With health care reform advancing fitfully through Congress, President Barack Obama hit back on one of the key disputed issues in the debate.
“I know a lot of Americans who are satisfied with their health care right now are wondering what reform would mean for them,” Obama said. “Let me be clear: If you like your doctor or health care provider, you can keep them.”
Whether the government overhaul would come between satisfied consumers and their family doctor has emerged as a central argument in the increasingly partisan fight over reform.
Versions of the health care bill being worked on in Congress do not explicitly take physician choice away from consumers. But opponents of Obama’s public health care option are raising the prospect as an inevitable consequence of its passage.
“The disaster will be in the details,” said Donald Palmisano, a physician who is spokesman for the Coalition to Protect Patients’ Rights.
Palmisano said the creation of a low-cost, government-run health plan would lead to employers “dumping” workers into the program, where they would face long waits and substandard care, and lose access to their preferred physicians.
It’s a potent argument. A recent New York Times poll found 77 percent of Americans like the benefits they currently receive. A Gallup poll this week found nearly 90 percent believe it is very important or extremely important to choose their own doctor or hospital.
Opponents of Clinton-era health care reform used physician choice as a powerful wedge to derail the effort in the 1990s, and Obama constantly reiterates the point that his plan would not separate consumers from their doctors.
Even so, proving a negative is a major challenge, particularly in the heated, political sound-bite war that health care reform is shaping up to be.
Obama this week has become notably more assertive in pushing Congress to act. But his challenge is multifaceted, because he is also trying to steady balky Democrats alarmed about the bill’s $1 trillion price tag.

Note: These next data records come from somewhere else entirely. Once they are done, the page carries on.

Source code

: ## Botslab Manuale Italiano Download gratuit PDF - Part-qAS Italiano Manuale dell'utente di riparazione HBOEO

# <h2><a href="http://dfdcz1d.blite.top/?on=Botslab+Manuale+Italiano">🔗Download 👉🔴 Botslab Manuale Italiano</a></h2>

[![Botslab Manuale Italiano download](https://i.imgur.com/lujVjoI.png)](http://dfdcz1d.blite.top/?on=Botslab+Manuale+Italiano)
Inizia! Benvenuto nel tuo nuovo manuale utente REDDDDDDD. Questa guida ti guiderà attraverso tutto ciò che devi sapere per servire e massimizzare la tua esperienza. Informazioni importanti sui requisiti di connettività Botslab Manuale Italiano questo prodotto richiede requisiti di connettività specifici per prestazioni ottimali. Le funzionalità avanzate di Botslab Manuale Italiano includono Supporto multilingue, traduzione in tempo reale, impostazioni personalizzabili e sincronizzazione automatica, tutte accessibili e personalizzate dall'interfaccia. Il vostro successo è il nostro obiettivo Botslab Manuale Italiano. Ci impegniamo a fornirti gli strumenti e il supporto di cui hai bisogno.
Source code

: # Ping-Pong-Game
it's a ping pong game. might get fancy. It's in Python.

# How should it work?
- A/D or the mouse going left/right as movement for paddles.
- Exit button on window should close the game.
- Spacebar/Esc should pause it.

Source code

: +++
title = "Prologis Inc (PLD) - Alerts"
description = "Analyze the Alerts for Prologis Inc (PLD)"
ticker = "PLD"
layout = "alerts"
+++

White House press secretary Robert Gibbs noted that Obama has invited moderate Democrats to the White House to discuss their worries about the legislation, and will continue direct appeals to get it done.
“We understand what some of those concerns are,” Gibbs said. “This is a process that is going to unfold.”
The White House has expressed frustration at the scorekeeping and daily tracking on the reform effort, saying debate of the relevant issues is being obscured by typical Washington politics.
At the same time, the administration has done little to build bipartisan compromise on health care reform, dismissing the concerns of opponents as political posturing.
In a calculated bit of political theater, Obama appeared in the Rose Garden on Wednesday with nurses, urging Congress to “buck up” and get reform done soon.
“The naysayers and cynics still doubt that we can do this,” Obama said. “Thanks to the work of key committees in Congress, we’re now closer to the goal of health care reform than we’ve ever been.”